Claude figured out how the language worked and debugged segfaults until the compiler compiled, and then until the program did. That might not be magic, but it shows a level of sophistication where referring to “statistics” is about as meaningful as describing a person as the statistics of electrical impulses between neurons.

By compass_copium 2026-02-267:012 reply

But the programming language has explicitly laid out rules. It was not trained on those sets of rules, but it was trained on many trillions of lines of code. It has a map of how programs work, and an explanation of this new language. It's using training data and data it's fed to generate that result.

By selridge 2026-02-267:093 reply

What doesn't that explain tho?

What behavior would you need to see for that explanation to no longer hold? Because it seems like it explains too much.

By BobaFloutist 2026-02-2617:351 reply

I don't know how you'd prompt this, but if there was a clean example of an A.I. coming up with an idea that's completely novel in more than details, it would be compelling evidence that these next-token predictors have some weird emergent properties that don't necessarily follow from intricate, sophisticated webs of token-prediction.

E.g. "What might be a room-temperature superconductor" -> "some plausible iteration on existing high-temperature superconductors based on our current understanding of the underlying physics" would not be outside how we currently understand them.

"What might be a room-temperature superconductor?" -> "some completely outlandish material that nobody has studied before and, when examined, seems to have higher temperature superconducting than we would predict" would provoke some serious questions.

A fun experiment I've heard suggested is training a model on all scientific understanding just up to some counterintuitive quantum leap in scientific understanding, say, Einstein's theory of relativity, and then seeing if you can prompt it to "discover" or "invent" said leap, without explicitly telling it what to look for.
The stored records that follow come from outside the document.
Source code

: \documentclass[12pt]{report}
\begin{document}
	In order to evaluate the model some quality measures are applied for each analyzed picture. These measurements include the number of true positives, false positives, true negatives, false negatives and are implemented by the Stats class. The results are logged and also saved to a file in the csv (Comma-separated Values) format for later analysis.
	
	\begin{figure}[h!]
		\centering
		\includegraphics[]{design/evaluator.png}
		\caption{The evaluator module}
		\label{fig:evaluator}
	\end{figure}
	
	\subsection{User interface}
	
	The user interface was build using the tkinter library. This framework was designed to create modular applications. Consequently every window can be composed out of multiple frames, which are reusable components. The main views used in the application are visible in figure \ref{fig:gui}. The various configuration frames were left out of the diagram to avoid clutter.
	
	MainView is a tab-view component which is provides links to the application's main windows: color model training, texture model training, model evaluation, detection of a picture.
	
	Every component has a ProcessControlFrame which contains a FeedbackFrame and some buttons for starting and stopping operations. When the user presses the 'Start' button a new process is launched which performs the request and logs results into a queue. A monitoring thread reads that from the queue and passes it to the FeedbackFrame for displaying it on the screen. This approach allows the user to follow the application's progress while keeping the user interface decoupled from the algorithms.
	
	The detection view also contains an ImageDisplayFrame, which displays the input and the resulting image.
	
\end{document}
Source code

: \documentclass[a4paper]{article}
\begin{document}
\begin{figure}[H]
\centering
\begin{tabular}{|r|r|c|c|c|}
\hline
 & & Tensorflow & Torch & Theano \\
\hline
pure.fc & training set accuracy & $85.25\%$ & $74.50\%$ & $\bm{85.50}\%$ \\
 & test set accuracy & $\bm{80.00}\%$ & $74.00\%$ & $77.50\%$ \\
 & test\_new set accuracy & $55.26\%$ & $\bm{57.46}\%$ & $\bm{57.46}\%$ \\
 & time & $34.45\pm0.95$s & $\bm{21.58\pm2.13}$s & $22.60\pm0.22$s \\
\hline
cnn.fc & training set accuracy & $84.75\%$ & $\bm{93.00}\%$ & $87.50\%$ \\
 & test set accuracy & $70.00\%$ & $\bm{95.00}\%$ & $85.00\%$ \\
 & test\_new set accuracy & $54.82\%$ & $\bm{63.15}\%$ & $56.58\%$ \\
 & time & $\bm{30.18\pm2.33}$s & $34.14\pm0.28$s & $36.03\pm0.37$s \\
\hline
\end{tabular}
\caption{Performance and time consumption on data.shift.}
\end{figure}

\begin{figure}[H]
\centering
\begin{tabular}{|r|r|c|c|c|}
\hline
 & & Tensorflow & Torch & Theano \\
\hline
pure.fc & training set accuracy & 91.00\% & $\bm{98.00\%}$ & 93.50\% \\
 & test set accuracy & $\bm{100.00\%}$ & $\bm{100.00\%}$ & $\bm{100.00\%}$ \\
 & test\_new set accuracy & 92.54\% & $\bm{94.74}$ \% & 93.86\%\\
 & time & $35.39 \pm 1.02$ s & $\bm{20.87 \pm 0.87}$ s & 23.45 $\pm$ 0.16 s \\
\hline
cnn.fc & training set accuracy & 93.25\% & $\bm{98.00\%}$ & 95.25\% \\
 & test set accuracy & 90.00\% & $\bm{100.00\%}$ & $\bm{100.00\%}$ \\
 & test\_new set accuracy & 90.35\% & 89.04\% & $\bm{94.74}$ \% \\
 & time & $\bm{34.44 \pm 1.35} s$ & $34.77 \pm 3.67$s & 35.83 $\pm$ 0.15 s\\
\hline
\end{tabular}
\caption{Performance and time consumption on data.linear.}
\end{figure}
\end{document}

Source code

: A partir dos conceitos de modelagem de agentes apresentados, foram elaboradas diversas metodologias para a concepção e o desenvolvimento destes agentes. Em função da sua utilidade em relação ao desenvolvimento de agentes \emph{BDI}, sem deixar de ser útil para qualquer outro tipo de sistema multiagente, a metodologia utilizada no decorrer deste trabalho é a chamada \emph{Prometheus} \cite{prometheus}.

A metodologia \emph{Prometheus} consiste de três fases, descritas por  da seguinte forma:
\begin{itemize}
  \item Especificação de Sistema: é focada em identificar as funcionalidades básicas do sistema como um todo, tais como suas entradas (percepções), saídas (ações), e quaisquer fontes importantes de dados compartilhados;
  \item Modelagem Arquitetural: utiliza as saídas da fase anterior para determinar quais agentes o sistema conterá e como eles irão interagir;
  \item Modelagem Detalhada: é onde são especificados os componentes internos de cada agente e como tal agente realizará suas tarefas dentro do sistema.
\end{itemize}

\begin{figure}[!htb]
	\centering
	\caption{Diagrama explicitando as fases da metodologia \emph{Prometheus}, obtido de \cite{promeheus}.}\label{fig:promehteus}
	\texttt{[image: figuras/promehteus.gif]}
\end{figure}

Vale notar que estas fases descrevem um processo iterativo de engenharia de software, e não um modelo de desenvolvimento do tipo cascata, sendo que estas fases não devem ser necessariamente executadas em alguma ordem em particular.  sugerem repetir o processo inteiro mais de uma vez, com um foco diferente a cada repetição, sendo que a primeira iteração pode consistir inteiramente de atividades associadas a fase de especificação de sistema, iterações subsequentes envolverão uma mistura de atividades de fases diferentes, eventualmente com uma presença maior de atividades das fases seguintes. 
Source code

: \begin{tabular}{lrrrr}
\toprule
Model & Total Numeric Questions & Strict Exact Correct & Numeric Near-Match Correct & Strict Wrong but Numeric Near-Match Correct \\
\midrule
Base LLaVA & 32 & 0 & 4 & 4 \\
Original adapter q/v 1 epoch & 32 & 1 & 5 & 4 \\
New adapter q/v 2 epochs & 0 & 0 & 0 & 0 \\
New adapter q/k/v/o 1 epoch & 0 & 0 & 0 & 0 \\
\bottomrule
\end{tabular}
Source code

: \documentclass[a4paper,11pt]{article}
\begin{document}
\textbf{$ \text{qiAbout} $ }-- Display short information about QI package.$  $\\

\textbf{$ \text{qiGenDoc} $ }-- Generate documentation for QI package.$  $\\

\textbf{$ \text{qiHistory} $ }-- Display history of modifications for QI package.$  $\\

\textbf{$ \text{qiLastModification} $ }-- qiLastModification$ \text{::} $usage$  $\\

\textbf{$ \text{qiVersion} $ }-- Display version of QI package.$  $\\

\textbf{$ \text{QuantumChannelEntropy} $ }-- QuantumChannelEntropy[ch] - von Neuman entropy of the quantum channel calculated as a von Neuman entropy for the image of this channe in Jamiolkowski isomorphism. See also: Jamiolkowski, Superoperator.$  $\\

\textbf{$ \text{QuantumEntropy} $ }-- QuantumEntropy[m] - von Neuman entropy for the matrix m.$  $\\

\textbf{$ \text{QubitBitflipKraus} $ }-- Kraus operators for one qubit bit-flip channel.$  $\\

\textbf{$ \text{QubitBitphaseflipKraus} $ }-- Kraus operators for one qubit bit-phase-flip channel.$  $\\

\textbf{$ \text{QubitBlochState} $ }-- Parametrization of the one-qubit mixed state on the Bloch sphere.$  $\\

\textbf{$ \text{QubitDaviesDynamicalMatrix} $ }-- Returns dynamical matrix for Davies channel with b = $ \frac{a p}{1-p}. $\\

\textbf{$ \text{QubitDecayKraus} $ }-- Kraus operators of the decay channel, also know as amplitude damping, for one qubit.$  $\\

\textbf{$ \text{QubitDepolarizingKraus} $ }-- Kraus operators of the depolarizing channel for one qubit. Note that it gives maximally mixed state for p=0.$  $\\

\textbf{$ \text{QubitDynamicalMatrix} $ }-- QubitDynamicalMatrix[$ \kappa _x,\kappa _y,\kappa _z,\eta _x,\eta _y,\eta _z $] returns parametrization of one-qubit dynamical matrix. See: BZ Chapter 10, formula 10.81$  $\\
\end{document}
This would of course be pretty hard to prove, but if you could get it to work on a local model, publish the training set and parameters so that anyone can replicate it on their own machine, that could be pretty darn compelling.

By selridge 2026-02-2618:42

Why would it matter whether or not the robot looks something up if it makes a novel discovery?

Why would it matter that the discovery wasn't just novel but felt like an unconventional one to me, someone who is probably a total outsider to that field?

Both of those feel subjective or at least hard to sustain.

Look. What I'm trying to tell people is that the easy explanations for how these models worked circa GPT-2 is just not cutting it anymore. Neither is setting some subjective and needlessly high bar for...what exactly? What? Do we decide to pay attention to AI after it does all the above? That seems a bit late to the party for cheering on or resisting it.

Some new shit is afoot. Folk need to pay attention, not think they got it figured out already.

By compass_copium 2026-02-2618:081 reply

Programs are fundamentally lists of instructions. LLMs are very good at building these lists. That it performs well when you say "Build a list you've seen before, but do it in a slightly different way this time. Here's the exact way I want you to do it." is not surprising. I would honestly be surprised if it couldn't do it.

As the other commenter suggested, a genuinely novel scientific idea would be surprising. A new style of art (think Picasso or Pollack coming along), not just an iteration on Ghibli, would be surprising. That's actual creativity.

By selridge 2026-02-2618:23

>I would honestly be surprised if it couldn't do it.

You'd be surprised if an LLM couldn't write *any* program?

By orf 2026-02-268:12

That’s still over-general to the point of being useless.

What you wrote would apply to a human approaching this task as well, sans the “many trillion lines of code”.

By c22 2026-02-266:491 reply

> If you train a model that f(x) = 5 and f(x+1) = 6, the number 7 doesn't have to exist in the training data for the model to give you a correct answer for f(x+2)

This is an interesting claim to me. Are there any models that exist that have been trained with a (single digit) number omitted from the training data?

If such a model does exist, how does it represent the answer? (What symbol does it use for the '7'?)

By wavemode 2026-02-266:531 reply

When I say "model" here I'm referring to any statistical model (in this example, probably linear regression). Not specifically large language models / neural networks.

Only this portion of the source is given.